» YOUR ASSIGNMENT: Extract, from the listing that follows, each line containing the word "hline".

• • • • • • •

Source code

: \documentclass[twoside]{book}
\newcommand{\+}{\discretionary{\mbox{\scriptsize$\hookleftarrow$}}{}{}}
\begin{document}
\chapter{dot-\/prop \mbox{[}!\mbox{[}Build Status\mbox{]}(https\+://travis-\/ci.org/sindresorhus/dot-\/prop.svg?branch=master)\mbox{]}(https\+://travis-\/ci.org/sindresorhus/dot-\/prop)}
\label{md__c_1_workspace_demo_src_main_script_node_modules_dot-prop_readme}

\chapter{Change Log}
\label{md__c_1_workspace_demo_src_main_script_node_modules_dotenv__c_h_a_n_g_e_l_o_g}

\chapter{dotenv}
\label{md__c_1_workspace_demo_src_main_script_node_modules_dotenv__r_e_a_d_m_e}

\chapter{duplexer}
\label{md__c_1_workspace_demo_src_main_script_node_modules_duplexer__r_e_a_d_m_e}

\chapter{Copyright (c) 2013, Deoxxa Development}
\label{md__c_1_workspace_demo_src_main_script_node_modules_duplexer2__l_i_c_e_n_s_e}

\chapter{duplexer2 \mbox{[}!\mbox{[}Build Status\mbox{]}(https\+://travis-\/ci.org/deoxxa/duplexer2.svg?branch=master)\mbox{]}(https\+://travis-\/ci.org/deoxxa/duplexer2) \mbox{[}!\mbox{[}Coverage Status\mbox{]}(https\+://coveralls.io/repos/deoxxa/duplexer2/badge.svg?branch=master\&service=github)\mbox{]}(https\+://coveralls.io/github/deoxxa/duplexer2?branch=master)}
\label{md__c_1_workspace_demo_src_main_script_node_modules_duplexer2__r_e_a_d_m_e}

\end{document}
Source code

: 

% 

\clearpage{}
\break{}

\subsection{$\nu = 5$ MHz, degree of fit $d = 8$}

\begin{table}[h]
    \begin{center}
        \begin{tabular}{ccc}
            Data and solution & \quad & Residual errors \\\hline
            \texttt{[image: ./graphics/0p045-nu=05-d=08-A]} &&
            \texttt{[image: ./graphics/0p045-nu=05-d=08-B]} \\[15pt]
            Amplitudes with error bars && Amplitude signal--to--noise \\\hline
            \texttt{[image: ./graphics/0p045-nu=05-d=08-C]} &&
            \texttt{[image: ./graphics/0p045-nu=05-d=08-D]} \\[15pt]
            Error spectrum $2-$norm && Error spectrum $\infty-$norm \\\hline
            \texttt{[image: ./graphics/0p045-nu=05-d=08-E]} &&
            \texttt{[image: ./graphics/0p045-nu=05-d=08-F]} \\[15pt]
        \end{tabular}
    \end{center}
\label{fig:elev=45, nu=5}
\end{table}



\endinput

• • • • • • •

» SOLUTION FOR THIS PROBLEM:
            Data and solution & \quad & Residual errors \\\hline
            Amplitudes with error bars && Amplitude signal--to--noise \\\hline
            Error spectrum $2-$norm && Error spectrum $\infty-$norm \\\hline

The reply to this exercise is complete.